Yesterday was supposed to be a day of rejoice. It was supposed to be a day that reassured every girl that her voice is vital. That her voice is believed in the world – at least in this country. While the outcome of that verdict might mean are voices our not believed, in no way are they not heard. We are screaming at the top of our lungs and we are fighting, and you can feel the power in our voices. Since the verdict, social media has been ablaze. This one woman has single-handedly woke up the voices of so many other women and men. We are not just discussing her story and her pain, but our own. We are sharing our stories, fighting those who are trying to imply that this is a case of one woman, falsely accusing men who represent this country in sport. This is a nearly every woman case. This is the case of millions of women and men around our country. This is about more than some stupid sport. This is about how we have come to prioritise sports and lavish careers above the health and well-being of our most vulnerable in society. I simply cannot fathom, how the defendants can get a minute of sleep, fully aware and knowing, that they have ruined a woman’s life. Simply, in order to save their careers. This thought alone cost me my entire night’s sleep last night.
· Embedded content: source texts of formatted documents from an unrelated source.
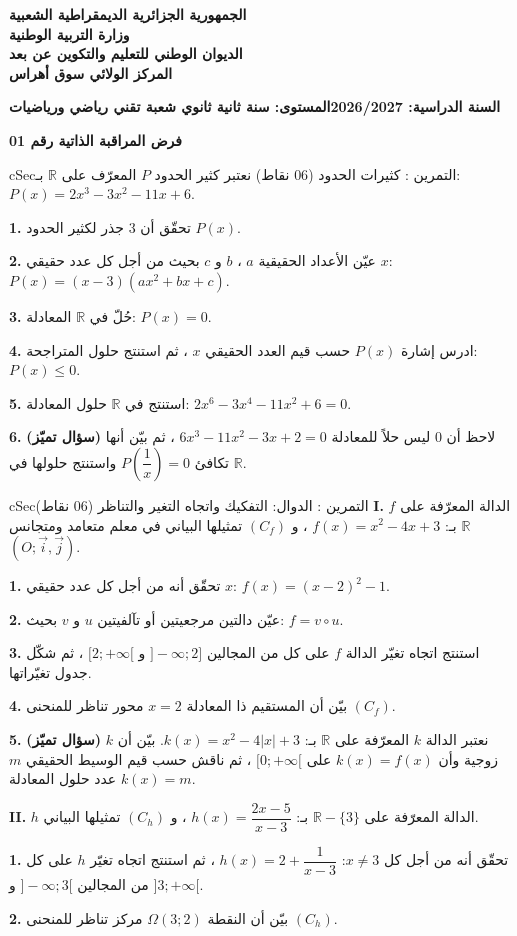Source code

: \documentclass[12pt,a4paper]{article}
\newenvironment{BOX}[2]{\begin{otherlanguage}{english}\begin{arbox}{#1}{#2}}{\end{arbox}\end{otherlanguage}}
\newcounter{exo}
\newenvironment{tamrin}[1]{\stepcounter{exo}\begin{BOX}{cSec}{التمرين \theexo: #1}}{\end{BOX}}
\newenvironment{LTR}{\begin{otherlanguage}{english}}{\end{otherlanguage}}
\newcommand{\R}{\mathbb{R}}
\newcommand{\QQ}[1]{\par\smallskip\textbf{#1.} }
\begin{document}
\begin{center}
{\large\bfseries الجمهورية الجزائرية الديمقراطية الشعبية}\\[2pt]
{\bfseries وزارة التربية الوطنية}\\[2pt]
{\bfseries الديوان الوطني للتعليم والتكوين عن بعد}\\[2pt]
{\bfseries المركز الولائي سوق أهراس}
\end{center}
\noindent\textbf{السنة الدراسية: 2026/2027}\hfill\textbf{المستوى: سنة ثانية ثانوي شعبة تقني رياضي ورياضيات}
\par\smallskip
\begin{LTR}
\begin{tcolorbox}[enhanced,colback=cSec,colframe=cSec,arc=2mm,halign=center,boxrule=0pt,top=6pt,bottom=6pt,before upper={\selectlanguage{arabic}}]
{\color{white}\Large\bfseries فرض المراقبة الذاتية رقم 01}
\end{tcolorbox}
\end{LTR}

\begin{tamrin}{كثيرات الحدود (06 نقاط)}
نعتبر كثير الحدود $P$ المعرّف على $\R$ بـ: $P(x)=2x^3-3x^2-11x+6$.
\QQ{1} تحقّق أن $3$ جذر لكثير الحدود $P(x)$.
\QQ{2} عيّن الأعداد الحقيقية $a$ ، $b$ و $c$ بحيث من أجل كل عدد حقيقي $x$: $P(x)=(x-3)\left(ax^2+bx+c\right)$.
\QQ{3} حُلّ في $\R$ المعادلة: $P(x)=0$.
\QQ{4} ادرس إشارة $P(x)$ حسب قيم العدد الحقيقي $x$ ، ثم استنتج حلول المتراجحة: $P(x)\leqslant0$.
\QQ{5} استنتج في $\R$ حلول المعادلة: $2x^6-3x^4-11x^2+6=0$.
\QQ{6} \textbf{(سؤال تميّز)} لاحظ أن $0$ ليس حلاً للمعادلة $6x^3-11x^2-3x+2=0$ ، ثم بيّن أنها تكافئ $P\left(\dfrac1x\right)=0$ واستنتج حلولها في $\R$.
\end{tamrin}

\begin{tamrin}{الدوال: التفكيك واتجاه التغير والتناظر (06 نقاط)}
\textbf{I.} $f$ الدالة المعرّفة على $\R$ بـ: $f(x)=x^2-4x+3$ ، و $(C_f)$ تمثيلها البياني في معلم متعامد ومتجانس $\left(O;\vec i,\vec j\right)$.
\QQ{1} تحقّق أنه من أجل كل عدد حقيقي $x$: $f(x)=(x-2)^2-1$.
\QQ{2} عيّن دالتين مرجعيتين أو تآلفيتين $u$ و $v$ بحيث: $f=v\circ u$.
\QQ{3} استنتج اتجاه تغيّر الدالة $f$ على كل من المجالين $]-\infty;2]$ و $[2;+\infty[$ ، ثم شكّل جدول تغيّراتها.
\QQ{4} بيّن أن المستقيم ذا المعادلة $x=2$ محور تناظر للمنحنى $(C_f)$.
\QQ{5} \textbf{(سؤال تميّز)} نعتبر الدالة $k$ المعرّفة على $\R$ بـ: $k(x)=x^2-4|x|+3$. بيّن أن $k$ زوجية وأن $k(x)=f(x)$ على $[0;+\infty[$ ، ثم ناقش حسب قيم الوسيط الحقيقي $m$ عدد حلول المعادلة $k(x)=m$.
\par\medskip
\textbf{II.} $h$ الدالة المعرّفة على $\R-\{3\}$ بـ: $h(x)=\dfrac{2x-5}{x-3}$ ، و $(C_h)$ تمثيلها البياني.
\QQ{1} تحقّق أنه من أجل كل $x\neq3$: $h(x)=2+\dfrac1{x-3}$ ، ثم استنتج اتجاه تغيّر $h$ على كل من المجالين $]-\infty;3[$ و $]3;+\infty[$.
\QQ{2} بيّن أن النقطة $\Omega(3;2)$ مركز تناظر للمنحنى $(C_h)$.
\end{tamrin}
\end{document}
I spent my day today questioning everyone and everything around me. I questioned the people in my life, where they stand on this issue. I questioned every passer by, if they too, were a wicked behind the smile they gave on the street. I questioned the guy I sat next to on the bus, if he was another example of “lad” culture. I questioned the girl I saw in the shop, if she was ever hurt too, or if she couldn’t care less about the trial or the verdict. I questioned my safety. I questioned my government, and I questioned this country – if it was ever as great and as equal as I thought it to be. Is it enough that we are seen to be equal than most? Is that even important, if in something as serious as this, we are not equal at all?
Yesterday showed that if a woman is raped in Ireland, she is not believed. If a woman were to get pregnant as a result of rape, this country would also, by law, force her to carry that baby to term. If that verdict has one positive impact, I hope it is that it heaves support for repealing the 8th amendment. I hope this makes us, as a country, realise just how little women are valued in Irish society. I hope it makes us understand why women need to have a say and a choice in the things that concerns them. We have been robbed of it for far too long. Even in our history, in our independence, the work of women such as the Irish Suffragettes has been wiped out of our books and school education to make way for the big, bold men and all their glory and power. Our time was then, but they never let us shine. Our time is now, and we are the ones emitting our own light.